Getting to Know: Matt Davis

This post originally appeared on the Software Carpentry website.

The subject of the first of our "Getting to Know" series of contributor profiles is Matt Davis, a long-time Software Carpentry team member. Matt is the vice-chair of our Steering Committee, and the Software Carpentry Foundation liason for the Lesson Organization and Development subcommittee.

How did you become involved in SWC?

In January 2012 I enrolled in a workshop Greg Wilson did at the Space Telescope Science Institute. I ended up helping at that workshop and guiding some exercises for the class afterwards. A month later Greg invited me to Toronto to teach Python and help at a workshop there. I've been teaching for SWC ever since!

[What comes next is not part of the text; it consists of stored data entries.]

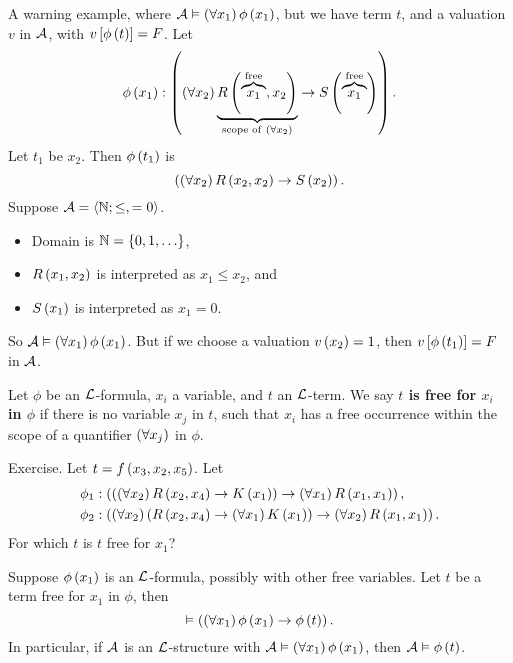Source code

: \begin{example2}
A warning example, where $ \AA \vDash \fab{x_1}\phi\rb{x_1} $, but we have term $ t $, and a valuation $ v $ in $ \AA $, with $ v\sb{\phi\rb{t}} = F $. Let
$$ \phi\rb{x_1} : \impb{\fab{x_2}\underbrace{R\rb{\overbrace{x_1}^{\text{free}}, x_2}}_{\text{scope of} \ \fab{x_2}}}{S\rb{\overbrace{x_1}^{\text{free}}}}. $$
Let $ t_1 $ be $ x_2 $. Then $ \phi\rb{t_1} $ is
$$ \impb{\fab{x_2}R\rb{x_2, x_2}}{S\rb{x_2}}. $$
Suppose $ \AA = \ab{\N; \le, = 0} $.
\begin{itemize}
\item Domain is $ \N = \cb{0, 1, \dots} $,
\item $ R\rb{x_1, x_2} $ is interpreted as $ x_1 \le x_2 $, and
\item $ S\rb{x_1} $ is interpreted as $ x_1 = 0 $.
\end{itemize}
So $ \AA \vDash \fab{x_1}\phi\rb{x_1} $. But if we choose a valuation $ v\rb{x_2} = 1 $, then $ v\sb{\phi\rb{t_1}} = F $ in $ \AA $.
\end{example2}

\pagebreak

\begin{definition}
Let $ \phi $ be an $ \LL $-formula, $ x_i $ a variable, and $ t $ an $ \LL $-term. We say \textbf{$ t $ is free for $ x_i $ in $ \phi $} if there is no variable $ x_j $ in $ t $, such that $ x_i $ has a free occurrence within the scope of a quantifier $ \fab{x_j} $ in $ \phi $.
\end{definition}

\begin{example2}
Exercise. Let $ t = f\rb{x_3, x_2, x_5} $. Let
\begin{align*}
\phi_1 & : \impb{\impb{\fab{x_2}R\rb{x_2, x_4}}{K\rb{x_1}}}{\fab{x_1}R\rb{x_1, x_1}}, \\
\phi_2 & : \impb{\fab{x_2}\impb{R\rb{x_2, x_4}}{\fab{x_1}K\rb{x_1}}}{\fab{x_2}R\rb{x_1, x_1}}.
\end{align*}
For which $ t $ is $ t $ free for $ x_1 $?
\end{example2}

\begin{theorem}
\label{thm:2.3.6}
Suppose $ \phi\rb{x_1} $ is an $ \LL $-formula, possibly with other free variables. Let $ t $ be a term free for $ x_1 $ in $ \phi $, then
$$ \vDash \impb{\fab{x_1}\phi\rb{x_1}}{\phi\rb{t}}. $$
In particular, if $ \AA $ is an $ \LL $-structure with $ \AA \vDash \fab{x_1}\phi\rb{x_1} $, then $ \AA \vDash \phi\rb{t} $.
\end{theorem}

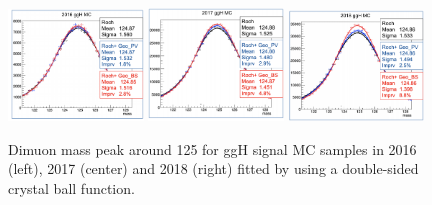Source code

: \begin{figure}[h!]
    \centering
    \includegraphics[width=0.32\textwidth]{images_geofit/ggH_mass_geofit_2016.png}
    \includegraphics[width=0.32\textwidth]{images_geofit/ggH_mass_geofit_2017.png}
    \includegraphics[width=0.32\textwidth]{images_geofit/ggH_mass_geofit_2018.png}
    \caption{Dimuon mass peak around 125 \gev for ggH signal MC samples in 2016 (left), 2017 (center) and 2018 (right) fitted by using a double-sided crystal ball function.}
    \label{fig:dimu_mass_ggH}
\end{figure}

What is your most memorable SWC moment?

There have been lots of adventures with SWC. On my way to my first workshop in Toronto I missed my flight and made it to the workshop as my lesson was starting. I once taught an entire two-day workshop solo (plus one helper). (I'm not keen to do it again.) And I'll always remember the times I've taught at the Lawrence Berkeley Lab and stayed in their guest hostel with a beautiful view of the San Francisco Bay.

If three phrases/words described you, what would they be?

Chill, outside, California

What research or work do you do?

At my current job I write Python software used in urban planning and modeling. (So lots of orchestrating data flowing through statistical models.) At previous jobs I've worked on web applications, astronomy data pipelines and observation planning tools, and on data analysis/visualization in atmospheric science.

What programming languages and other technology do you regularly use?

I use the scientific Python stack (NumPy, SciPy, pandas, matplotlib) for almost everything, with occasional use of web technologies like JavaScript, HTML, and CSS.

Do you have any projects you'd like to shout out?

I've made a few projects, mostly related to, or in, Python:

What do you want to be when you grow up?

I'm in the lucky position of doing what I love: being a software engineer and working in Python. As I grow in my career I'd like to become a team lead and mentor people starting their careers. Oh, and I want to always keep learning and helping.